Course offering missing for current semester as well as for previous and coming semesters
Headings with content from the Course syllabus DN2264 (Autumn 2009–) are denoted with an asterisk ( )

Content and learning outcomes

Course contents

Basic ideas including hardware architectures, memory hierarchies, communications, parallelization strategies, measures of efficiency;

Simple numerical algorithms including matrix operations, Gaussian elimination;

Algorithms on graphs including graph partitioning problems;

Parallel sorting;

More advanced parallel problems including the n-body problem;

Advanced numerical methods including multi-grid and FFT methods;

Standard libraries.

Intended learning outcomes

The overall goal of the course is to provide a basic understanding of how to develop algorithms and how to implement them in distributed memory computers using the message-passing paradigm.

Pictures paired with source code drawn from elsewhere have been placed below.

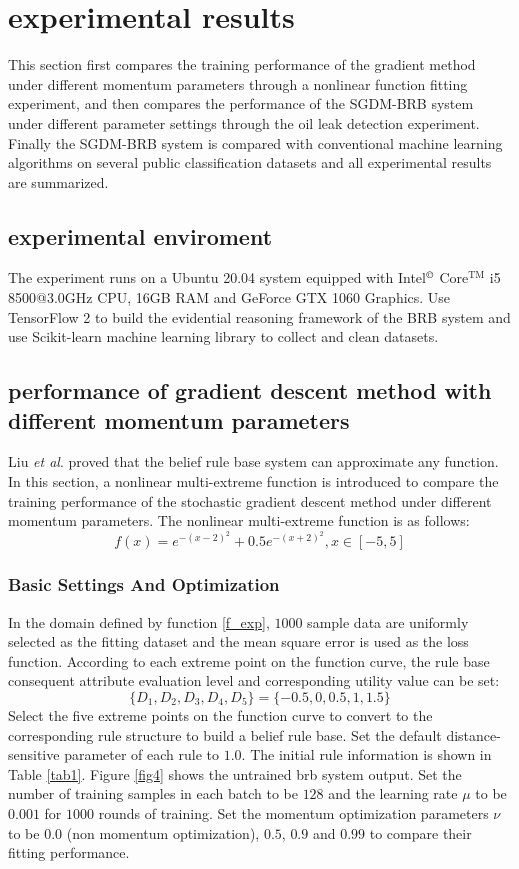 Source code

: \documentclass{ieeeaccess}
\begin{document}
\section{experimental results}
This section first compares the training performance of the gradient method under different momentum parameters through a nonlinear function fitting experiment,
and then compares the performance of the SGDM-BRB system under different parameter settings through the oil leak detection experiment.
Finally the SGDM-BRB system is compared with conventional machine learning algorithms on several public classification datasets and all experimental results are summarized.

\subsection{experimental enviroment}
The experiment runs on a Ubuntu 20.04 system equipped with Intel$^{\copyright}$ Core$^{\text{TM}}$ i5 8500@3.0GHz CPU, 16GB RAM and GeForce GTX 1060 Graphics.
Use TensorFlow 2 to build the evidential reasoning framework of the BRB system and use Scikit-learn machine learning library to collect and clean datasets.

\subsection{performance of gradient descent method with different momentum parameters}
Liu \textit{et al}.\cite{a16} proved that the belief rule base system can approximate any function.
In this section, a nonlinear multi-extreme function is introduced to compare the training performance of the stochastic gradient descent method under different momentum parameters.
The nonlinear multi-extreme function is as follows:
\begin{equation}
    f(x)=e^{-(x-2)^2}+0.5e^{-(x+2)^2},x\in[-5,5]
    \label{f_exp}
\end{equation}

\subsubsection{Basic Settings And Optimization}
In the domain defined by function \eqref{f_exp}, $1000$ sample data are uniformly selected as the fitting dataset and the mean square error is used as the loss function.
According to each extreme point on the function curve, the rule base consequent attribute evaluation level and corresponding utility value can be set:
$$\{D_1,D_2,D_3,D_4,D_5\}=\{-0.5,0,0.5,1,1.5\}$$
Select the five extreme points on the function curve to convert to the corresponding rule structure to build a belief rule base.
Set the default distance-sensitive parameter of each rule to $1.0$.
The initial rule information is shown in Table \ref{tab1}. Figure \ref{fig4} shows the untrained brb system output.
Set the number of training samples in each batch to be $128$ and the learning rate $\mu$ to be $0.001$ for $1000$ rounds of training.
Set the momentum optimization parameters $\nu$ to be 0.0 (non momentum optimization), $0.5$, $0.9$ and $0.99$ to compare their fitting performance.
\end{document}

This understanding means that after the course you are able to

  • explain parallelization strategies;
  • select and/or develop an algorithm for solving a given problem which has the potential for an efficient parallelization;
  • select and/or develop data structures for implementing parallel computations;
  • theoretically analyze a given parallel algorithm with respect to efficiency;
  • implement a given algorithm on a distributed-memory computer using the message passing library MPI;
  • understand the message flow and avoid unwanted situations (e.g. deadlock, synchronization delays);
  • modify and adapt a set of basic routines to special situations;
  • experimentally evaluate the performance of a parallel program;
  • explain differences between the theoretically expected performance and the practically observed performance.

Course disposition

No information inserted

Literature and preparations

Specific prerequisites

Single course students: 90 university credits including 45 university credits in Mathematics or Information Technology. English B, or equivalent.

Recommended prerequisites

Basic courses in numerical analysis equivalent to DN1212 or DN1240, computer science equivalent to DD1320 or DD1321, preferably in C, C++, Fortran. For those being comfortable with Java or Python a short introduction to C will be provided.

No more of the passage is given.